(Extracted material Opens)

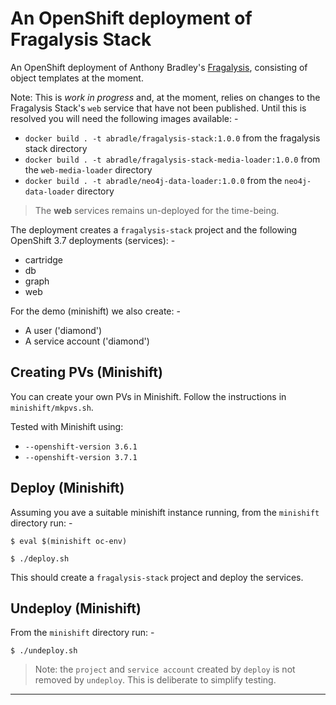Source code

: # An OpenShift deployment of Fragalysis Stack
An OpenShift deployment of Anthony Bradley's [Fragalysis], consisting of
object templates at the moment.

Note: This is _work in progress_ and, at the moment, relies on changes
to the Fragalysis Stack's `web` service that have not been published.
Until this is resolved you will need the following images available: -

-   `docker build . -t abradle/fragalysis-stack:1.0.0`
    from the fragalysis stack directory
-   `docker build . -t abradle/fragalysis-stack-media-loader:1.0.0`
    from the `web-media-loader` directory
-   `docker build . -t abradle/neo4j-data-loader:1.0.0`
    from the `neo4j-data-loader` directory

>   The **web** services remains un-deployed for the time-being.

The deployment creates a `fragalysis-stack` project and the following
OpenShift 3.7 deployments (services): -

-   cartridge
-   db
-   graph
-   web

For the demo (minishift) we also create: -

-   A user ('diamond')
-   A service account ('diamond')

## Creating PVs (Minishift)
You can create your own PVs in Minishift.
Follow the instructions in `minishift/mkpvs.sh`.

Tested with Minishift using:

-   `--openshift-version 3.6.1`
-   `--openshift-version 3.7.1`
    
## Deploy (Minishift)
Assuming you ave a suitable minishift instance running,
from the `minishift` directory run: -

    $ eval $(minishift oc-env)
    
    $ ./deploy.sh
    
This should create a `fragalysis-stack` project and deploy the services.

## Undeploy (Minishift)
From the `minishift` directory run: -

    $ ./undeploy.sh

>   Note: the `project` and `service account` created by `deploy`
    is not removed by `undeploy`. This is deliberate to simplify testing.
    
---

[Blog]: https://developers.redhat.com/blog/2017/04/05/adding-persistent-storage-to-minishift-cdk-3-in-minutes/
[Fragalysis]: https://github.com/xchem/fragalysis-stack
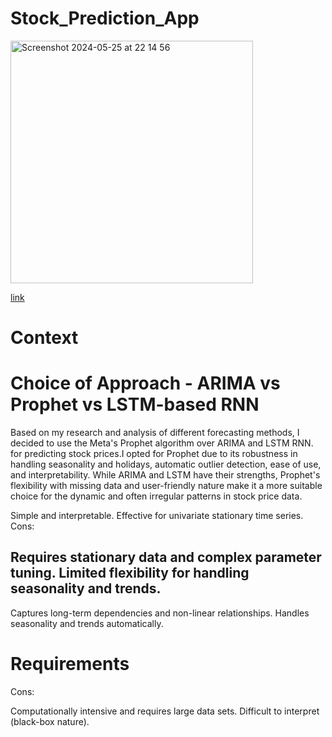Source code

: # Stock_Prediction_App
<img width="388" alt="Screenshot 2024-05-25 at 22 14 56" src="https://github.com/rutuja-jadhav-github/Stock_Prediction_App/assets/160432263/c6f1bda1-8509-4277-9e3e-8cb868c51db4">

[link](https://stockpredictionapp-rj.streamlit.app)

# Context

# Choice of Approach - ARIMA vs Prophet vs LSTM-based RNN
Based on my research and analysis of different forecasting methods, I decided to use the Meta's Prophet algorithm over ARIMA and LSTM RNN. for predicting stock prices.I opted for Prophet due to its robustness in handling seasonality and holidays, automatic outlier detection, ease of use, and interpretability. While ARIMA and LSTM have their strengths, Prophet's flexibility with missing data and user-friendly nature make it a more suitable choice for the dynamic and often irregular patterns in stock price data. 

Simple and interpretable.
Effective for univariate stationary time series.
Cons:

Requires stationary data and complex parameter tuning.
Limited flexibility for handling seasonality and trends.
-
Captures long-term dependencies and non-linear relationships.
Handles seasonality and trends automatically.

# Requirements

Cons:

Computationally intensive and requires large data sets.
Difficult to interpret (black-box nature).



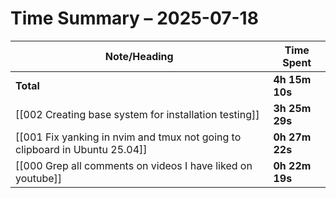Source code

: # Time Summary – 2025-07-18

| Note/Heading | Time Spent |
|--------------|------------|
| **Total** | **4h 15m 10s** |
| [[002 Creating base system for installation testing]] | **3h 25m 29s** |
| [[001 Fix yanking in nvim and tmux not going to clipboard in Ubuntu 25.04]] | **0h 27m 22s** |
| [[000 Grep all comments on videos I have liked on youtube]] | **0h 22m 19s** |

(Extracted material Closes)

▸ **What to do**
If a line in the records holds the string "abradle", count it, and give only the total.

▸ **Response to this task**
3